While reading Alice Munro's The Lives of Girls and Women, I made a new vow regarding my reading habits: I'm going to have to save reading any adult books for fall break, winter break, spring break, and summer break! As a middle school librarian, I'm able to give better recommendations by having read more middle grade books...and that's about all I have an attention span for during the school year. It causes me to do a great injustice to the more complex literature I very much want to read; I can rarely read 10 pages before falling asleep, causing my time spent reading a particular title to be at least 3 times longer than normal. I definitely can't keep track off the nuance or appreciate the subtleties by reading in such short spurts.

This is my big offense to a Nobel Prize-winning author and her book that speaks in small and subtle observations of human lives and emotions.
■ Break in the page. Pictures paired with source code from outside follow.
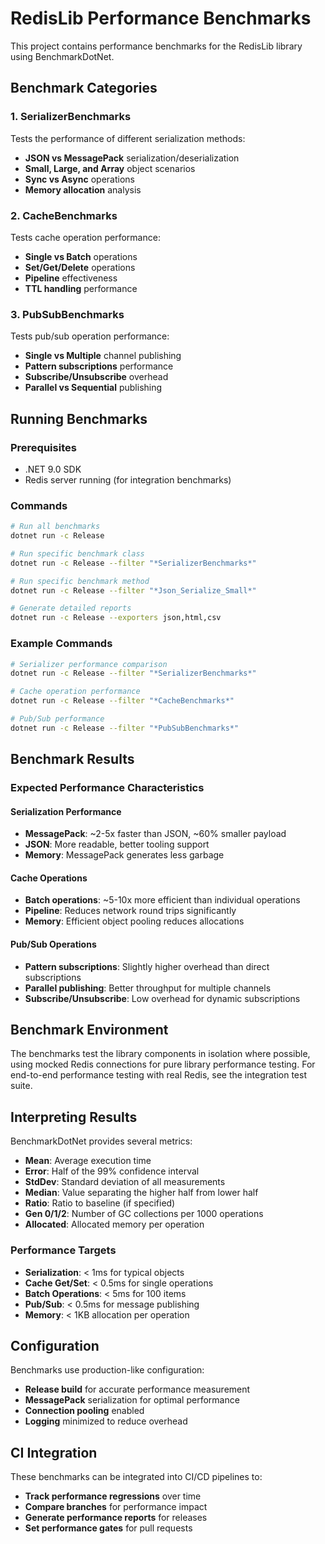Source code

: # RedisLib Performance Benchmarks

This project contains performance benchmarks for the RedisLib library using BenchmarkDotNet.

## Benchmark Categories

### 1. **SerializerBenchmarks**

Tests the performance of different serialization methods:

- **JSON vs MessagePack** serialization/deserialization
- **Small, Large, and Array** object scenarios
- **Sync vs Async** operations
- **Memory allocation** analysis

### 2. **CacheBenchmarks**

Tests cache operation performance:

- **Single vs Batch** operations
- **Set/Get/Delete** operations
- **Pipeline** effectiveness
- **TTL handling** performance

### 3. **PubSubBenchmarks**

Tests pub/sub operation performance:

- **Single vs Multiple** channel publishing
- **Pattern subscriptions** performance
- **Subscribe/Unsubscribe** overhead
- **Parallel vs Sequential** publishing

## Running Benchmarks

### Prerequisites

- .NET 9.0 SDK
- Redis server running (for integration benchmarks)

### Commands

```bash
# Run all benchmarks
dotnet run -c Release

# Run specific benchmark class
dotnet run -c Release --filter "*SerializerBenchmarks*"

# Run specific benchmark method
dotnet run -c Release --filter "*Json_Serialize_Small*"

# Generate detailed reports
dotnet run -c Release --exporters json,html,csv
```

### Example Commands

```bash
# Serializer performance comparison
dotnet run -c Release --filter "*SerializerBenchmarks*"

# Cache operation performance
dotnet run -c Release --filter "*CacheBenchmarks*"

# Pub/Sub performance
dotnet run -c Release --filter "*PubSubBenchmarks*"
```

## Benchmark Results

### Expected Performance Characteristics

#### **Serialization Performance**

- **MessagePack**: ~2-5x faster than JSON, ~60% smaller payload
- **JSON**: More readable, better tooling support
- **Memory**: MessagePack generates less garbage

#### **Cache Operations**

- **Batch operations**: ~5-10x more efficient than individual operations
- **Pipeline**: Reduces network round trips significantly
- **Memory**: Efficient object pooling reduces allocations

#### **Pub/Sub Operations**

- **Pattern subscriptions**: Slightly higher overhead than direct subscriptions
- **Parallel publishing**: Better throughput for multiple channels
- **Subscribe/Unsubscribe**: Low overhead for dynamic subscriptions

## Benchmark Environment

The benchmarks test the library components in isolation where possible, using mocked Redis connections for pure library performance testing. For end-to-end performance testing with real Redis, see the integration test suite.

## Interpreting Results

BenchmarkDotNet provides several metrics:

- **Mean**: Average execution time
- **Error**: Half of the 99% confidence interval
- **StdDev**: Standard deviation of all measurements
- **Median**: Value separating the higher half from lower half
- **Ratio**: Ratio to baseline (if specified)
- **Gen 0/1/2**: Number of GC collections per 1000 operations
- **Allocated**: Allocated memory per operation

### Performance Targets

- **Serialization**: < 1ms for typical objects
- **Cache Get/Set**: < 0.5ms for single operations
- **Batch Operations**: < 5ms for 100 items
- **Pub/Sub**: < 0.5ms for message publishing
- **Memory**: < 1KB allocation per operation

## Configuration

Benchmarks use production-like configuration:

- **Release build** for accurate performance measurement
- **MessagePack** serialization for optimal performance
- **Connection pooling** enabled
- **Logging** minimized to reduce overhead

## CI Integration

These benchmarks can be integrated into CI/CD pipelines to:

- **Track performance regressions** over time
- **Compare branches** for performance impact
- **Generate performance reports** for releases
- **Set performance gates** for pull requests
The Lives of Girls and Women centers around a young narrator named Del Jordan living in a small Canadian town in the 1940s and 50s. The world is consumed by a global war, but you don't really feel the immediacy of it in this rural atmosphere. She spends most of her time with her mother. Though she has a father and younger brother, the men of Del's life are very much in the background; they spend more time at the family-owned fox farm, and Del is surrounded, for the most part, by the women of Jubilee. It feels very much like a novel composed of short stories. Each chapter essentially serves as some musing on a monumental experience of Del's--her exploration of religion, her discovery of boys, her academic aspirations, her sexual awakening.

Del is a product of a particular time, setting, and situation. Her mother is a modern woman who is forced to find her own intellectual stimulation in a small rural town. She has a job selling encyclopedias; she doesn't depend on her husband. And though she dismisses God and rallies around birth control, she doesn't go quite so far as to believing fulfillment to be possible as an independent, childless woman. Del is very much a product of her feminist mother but, as the same time, somewhat terrified to follow in her footsteps.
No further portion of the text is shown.